Ellipse axes orientation determined by the eigenvectors of H
Ellipse axes length determined by the eigenvalues of H
eigenvalue $\lambda_\pm={1\over2}[(h_{11} + h_{22}) \pm \sqrt{4h_{12}h_{21}+(h_{11}-h_{22})^2}]$
eigenvectors $\begin{bmatrix} h_{11}-\lambda & h_{12} \\ h_{21} & h_{22}-\lambda \end{bmatrix}\begin{bmatrix}x \\ y\end{bmatrix}$
- $x_{max}$ = direction of largest increase in $E$
- $\lambda_{max}$ = amount of increase in direction $x_{max}$
- $x_{min}$ = direction of smallest increase in $E$
- $\lambda_{min}$ = amount of increase in direction $x_{min}$
Converting Eigenvalues to Corners
Use the smallest eigenvalue as the response function $R=min(\lambda_1, \lambda_2)$
Getting eigenvalues (even in our 2x2 scenario is slow because need to take square roots)
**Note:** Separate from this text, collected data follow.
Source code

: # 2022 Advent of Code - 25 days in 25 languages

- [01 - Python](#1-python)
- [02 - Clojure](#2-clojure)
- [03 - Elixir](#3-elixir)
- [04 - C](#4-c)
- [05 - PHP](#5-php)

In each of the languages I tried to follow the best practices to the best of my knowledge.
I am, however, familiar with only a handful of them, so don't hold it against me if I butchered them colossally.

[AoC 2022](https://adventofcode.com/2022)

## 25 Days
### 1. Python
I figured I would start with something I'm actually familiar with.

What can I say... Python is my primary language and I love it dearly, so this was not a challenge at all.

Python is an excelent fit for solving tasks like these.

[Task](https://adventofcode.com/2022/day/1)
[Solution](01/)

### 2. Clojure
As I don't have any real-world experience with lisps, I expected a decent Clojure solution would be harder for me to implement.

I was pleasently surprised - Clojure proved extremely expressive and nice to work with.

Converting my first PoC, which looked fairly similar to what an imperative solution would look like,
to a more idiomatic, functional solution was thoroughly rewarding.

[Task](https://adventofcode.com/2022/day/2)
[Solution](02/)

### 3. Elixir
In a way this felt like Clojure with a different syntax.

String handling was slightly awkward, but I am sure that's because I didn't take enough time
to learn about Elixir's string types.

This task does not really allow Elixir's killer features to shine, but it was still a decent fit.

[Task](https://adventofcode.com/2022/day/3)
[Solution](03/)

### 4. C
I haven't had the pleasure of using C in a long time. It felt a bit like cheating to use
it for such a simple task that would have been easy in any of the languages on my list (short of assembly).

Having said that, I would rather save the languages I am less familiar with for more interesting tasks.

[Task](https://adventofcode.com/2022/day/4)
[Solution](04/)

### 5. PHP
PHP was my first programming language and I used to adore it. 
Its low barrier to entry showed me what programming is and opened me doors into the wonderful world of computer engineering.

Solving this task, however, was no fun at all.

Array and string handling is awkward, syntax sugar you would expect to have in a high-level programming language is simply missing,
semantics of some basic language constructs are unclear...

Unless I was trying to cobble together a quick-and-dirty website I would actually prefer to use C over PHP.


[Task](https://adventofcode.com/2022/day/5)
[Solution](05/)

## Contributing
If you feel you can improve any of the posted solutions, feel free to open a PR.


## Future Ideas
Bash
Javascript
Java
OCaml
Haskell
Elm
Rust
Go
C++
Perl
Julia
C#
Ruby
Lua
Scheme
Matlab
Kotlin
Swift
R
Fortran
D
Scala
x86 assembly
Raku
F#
A more efficient way is $R = \lambda_1\lambda_2 - \kappa(\lambda_1 + \lambda_2)^2$
$detM = \lambda_1\lambda_2$
$traceM = \lambda_1 + \lambda_2$
$det (\begin{bmatrix}a & b \\ c & d\end{bmatrix}) = ad-bc$
$trace (\begin{bmatrix}a & b \\ c & d\end{bmatrix}) = a+d$
“Cornerness” Functions
Harris & Stephens: $R=det(M) - \kappa trace^2(M)$ $\kappa$ is a small constant, often ~0.04 to 0.06
Kanade & Tomasi: $R=min(\lambda_1, \lambda_2)$
Nobel: $R={det(M) \over trace(M) + \epsilon}$ $\epsilon$ is a small positive constant to prevent dividing by small values close to 0
Weighting the Derivatives
We weight derivatives based on its distance from the center pixel
$H=\sum_{(x, y)\in W} w_{x, y} \begin{bmatrix} I_x^2 & I_xI_y \\ I_xI_y & I_y^2\end{bmatrix}$
Invariance and Equivariance
Invariance: image is transformed and corner locations do not change
Equivariance: if we have two transformed versions of the same image, corners should be detected in corresponding locations
Corner locations should be
Equivariant to Geometric transformations
Invariant to Photometric transformations
Invariant to geometric transformations
What happens if image is translated?
-
Derivatives, H obtained through convolution, which is translation equivariant
-
Eigenvalues based only on derivatives so cornerness is invariant
Harris Corner Detector
- Compute gradient at each point in the image
- Compute H matrix for each image window to get their cornerness scores.
- Find points whose surrounding window gave large corner response (f> threshold)
- Take the points of local maxima, i.e., perform non-maximum suppression
Non-maximum Supression
(Simple) Non-Maximum Suppression
Iteratively search for “max” values, then zero-out everything in the surrounding window.
Problem:
- Uneven distribution of interest points in areas of higher contrast
Adaptive Non-Maximum Suppression
Pick features which are both local maxima and whose response is significantly greater (e.g. 10%) than all neighbours within radius r
Invariancy
Thus Harris corner detection location is equivariant to translation, and response is invariant to translation
Corner response depends only eigenvalues so is invariant to rotation
The Harris corner detector (both locations and probability of detection) is invariant to additive changes in intensity, i.e., Changes in overall “Brightness”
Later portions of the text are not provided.